Sunday, November 2, 2014

Perkins suggests Christian boycott of Apple

In an email to supporters Friday evening, Tony Perkins, head of Family Research Council, has reacted to a public statement by Apple CEO Tim Cook that he is proud to be gay. Perkins implies that Christians should not provide the money “that God has given us” to Apple Computer.

Before I get into this, some perspective is in order. Apple has a market cap of over $600 billion. With revenues of over $182 billion it exceeds the GDP of 143 countries including New Zealand. With about 50,000 US employees, Apple could populate a city the size of Grants Pass, Oregon. All of this is ultimately the responsibility of Tim Cook.

Perkins is obviously concerned about the sheer magnitude of having one of the earth's largest corporations headed by a gay man:
For the LGBT community, having the weight of one of the world’s biggest companies at their disposal is being hailed as a watershed moment. “This serves as an opening of the door for other CEOs, senior-level managers, senior-level executives to say I’m ready to bring my authentic self to the office and I know now that it’s not potentially a detriment, it’s an asset to be out and proud in the workplace,” a homosexual activist cheered.
“At their disposal?” Apple has been championing gay rights for over 20 years.
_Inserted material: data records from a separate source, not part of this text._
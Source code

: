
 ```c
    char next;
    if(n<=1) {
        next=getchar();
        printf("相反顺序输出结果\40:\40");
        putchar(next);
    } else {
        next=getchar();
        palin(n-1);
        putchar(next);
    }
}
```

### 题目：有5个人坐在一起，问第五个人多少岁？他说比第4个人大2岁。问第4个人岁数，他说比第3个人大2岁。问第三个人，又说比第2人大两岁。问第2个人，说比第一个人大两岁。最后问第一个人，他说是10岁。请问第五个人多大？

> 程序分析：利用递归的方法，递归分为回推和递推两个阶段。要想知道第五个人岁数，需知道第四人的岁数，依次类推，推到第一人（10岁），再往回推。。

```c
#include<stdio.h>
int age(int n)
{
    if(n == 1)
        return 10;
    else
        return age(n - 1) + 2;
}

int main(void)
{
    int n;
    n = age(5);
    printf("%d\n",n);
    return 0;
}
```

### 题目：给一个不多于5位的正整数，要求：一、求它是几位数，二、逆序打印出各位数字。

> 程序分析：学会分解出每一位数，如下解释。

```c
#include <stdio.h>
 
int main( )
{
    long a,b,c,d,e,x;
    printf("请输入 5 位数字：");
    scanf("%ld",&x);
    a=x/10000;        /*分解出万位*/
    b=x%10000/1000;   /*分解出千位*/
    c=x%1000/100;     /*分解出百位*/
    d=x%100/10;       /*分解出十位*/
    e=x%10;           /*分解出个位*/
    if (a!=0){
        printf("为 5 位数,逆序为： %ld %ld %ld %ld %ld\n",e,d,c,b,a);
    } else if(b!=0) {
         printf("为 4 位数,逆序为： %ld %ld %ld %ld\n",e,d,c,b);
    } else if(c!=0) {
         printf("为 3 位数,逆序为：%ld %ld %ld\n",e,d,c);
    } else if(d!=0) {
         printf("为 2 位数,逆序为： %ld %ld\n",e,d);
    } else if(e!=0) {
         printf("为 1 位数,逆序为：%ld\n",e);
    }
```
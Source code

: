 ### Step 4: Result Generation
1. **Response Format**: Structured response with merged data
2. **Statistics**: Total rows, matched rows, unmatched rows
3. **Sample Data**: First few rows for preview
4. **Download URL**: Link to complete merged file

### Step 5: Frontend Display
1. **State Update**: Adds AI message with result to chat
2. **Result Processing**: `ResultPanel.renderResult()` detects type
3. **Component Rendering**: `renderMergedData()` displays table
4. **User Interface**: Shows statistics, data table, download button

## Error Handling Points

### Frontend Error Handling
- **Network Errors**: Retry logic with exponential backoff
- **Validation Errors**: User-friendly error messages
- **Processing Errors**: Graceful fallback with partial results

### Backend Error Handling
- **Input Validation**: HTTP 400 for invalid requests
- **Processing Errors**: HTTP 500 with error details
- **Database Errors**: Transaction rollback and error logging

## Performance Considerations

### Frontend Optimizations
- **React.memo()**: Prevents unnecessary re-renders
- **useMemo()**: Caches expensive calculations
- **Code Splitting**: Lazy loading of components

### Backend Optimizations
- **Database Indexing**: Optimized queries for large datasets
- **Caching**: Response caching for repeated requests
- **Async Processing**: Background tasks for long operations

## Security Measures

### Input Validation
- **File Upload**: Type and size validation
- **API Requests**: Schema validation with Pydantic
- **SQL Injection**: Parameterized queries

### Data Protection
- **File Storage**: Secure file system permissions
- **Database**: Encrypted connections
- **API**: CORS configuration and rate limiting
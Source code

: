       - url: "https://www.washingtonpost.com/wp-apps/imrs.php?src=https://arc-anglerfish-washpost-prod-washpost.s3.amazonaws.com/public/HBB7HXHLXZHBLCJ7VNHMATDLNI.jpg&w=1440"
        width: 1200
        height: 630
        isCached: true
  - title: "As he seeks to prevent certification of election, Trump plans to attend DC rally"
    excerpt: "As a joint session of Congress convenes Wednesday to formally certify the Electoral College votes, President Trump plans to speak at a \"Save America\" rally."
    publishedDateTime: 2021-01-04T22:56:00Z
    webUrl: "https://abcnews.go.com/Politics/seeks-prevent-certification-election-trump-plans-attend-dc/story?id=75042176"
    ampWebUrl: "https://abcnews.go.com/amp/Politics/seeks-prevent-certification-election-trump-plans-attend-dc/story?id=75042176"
In 1993, for example, Apple was going to build an enormous corporate campus in Round Rock, Texas. Williamson County rescinded on a tax break in order to show disapproval for Apple's equal rights for gays policies. Apple – “as a matter of both principle and economics” – pulled the project. This is nothing new. Apple gets credit for developing a talent like Cook, who happens to be gay.

Tim Cook's sexuality was no secret but publicly announcing his sexual orientation and his pride constitutes some form of activism that Perkins doesn't like:
This may surprise liberals, but as far as I’m concerned, Cook’s sexuality is irrelevant. It only becomes an issue when homosexuals make it one -- and use their businesses as a platform for radical activism.
Apparently that's the case at Apple because Perkins writes:
When companies get involved in cultural battles, every consumer is forced to take part. And whether people realize it or not, their money could be fueling an agenda they strongly oppose. As conservatives, we aren’t looking for businesses to take our side. We don’t want them to take either side! All we’re asking is for them to focus on their mission of providing quality products and service.
Many businesses have taken a side when it comes to equality. They have donated money and filed amicus briefs. When Prop 8 was first on the ballot in California, Apple donated $100,000 to fight it. At least 60 other companies got involved including Facebook, Google, Intel, Micorosoft, Nike, Xerox, Oracle, Qualcomm, eBay, and Zynga.

Mr. Perkins speaks as "we," a voice of conservative Christians. He is (or they are) seemingly unaware that the quality of a corporation's products is shaped by the corporate culture. Inclusive cultures are more productive. Furthermore, the best talent (gay and straight) are attracted to equality-oriented companies, particularly in the tech sector. Sorry Mr. Perkins but American companies have and will continue to take sides (as you put it). The issues are too important to stay on the sidelines. Perkins continues at his own intellectual peril:
Unlike liberals, we aren’t grabbing pitchforks and demanding Cook’s head like the “tolerant” Left did with Mozilla’s Brandon Eich (who, incidentally, never wore his marriage views on his sleeve -- like Cook literally has). We will not be working to force Cook out, because we believe in freedom and the power of dialogue. Tim has every right to express his views -- just as Brandon did. But consumers have rights too -- including the right to respond.
It's not a valid comparison to suggest that Eich and Cook are similarly situated. Mr. Eich's views are inconsistent with Mozilla's culture while Mr. Cooks views are in line with Apple's. Oops, once they are wearing it on their sleeve we are only a step away from "shoving down everyone's throat."

And while it's nice to know that Perkins won't be working to force Cook out (give me a fucking break), countless LGBT citizens are forced out of jobs, not hired or not promoted simply because they are gay. Mr. Perkins encourages that intolerance and Family Research Council is an anti-gay hate group. Perkins gets to his point:
As Christians, it’s incumbent upon us to be good stewards of the money God’s given us. And there are powerful resources to help us do exactly that -- as consumers and as shareholders. Over the past couple of years, several programs and apps have exploded on the scene to help Americans not just voice their values, but shop them. One of those options is 2nd Vote, which evaluates companies on host of issues including life, marriage, the Second Amendment, and the environment.
Ironically, 2nd Vote provides four apps; iPhone, Android, Kindle and web-based. That translates to Apple, Google, Amazon and Microsoft. Go Christians!

Perkins realizes that calling, outright, for a boycott of Apple would be a dismal failure so he is trying to work around the margins. And all this BS because a corporate executive publicly outs himself. Measured by market cap, Apple is the largest company in the world. Perkins cannot handle the fact that an openly gay man is at the helm. Why would God allow that to happen? If the money we earn is, as Perkins claims, given to us by God then surely God has a say in who's the boss. No?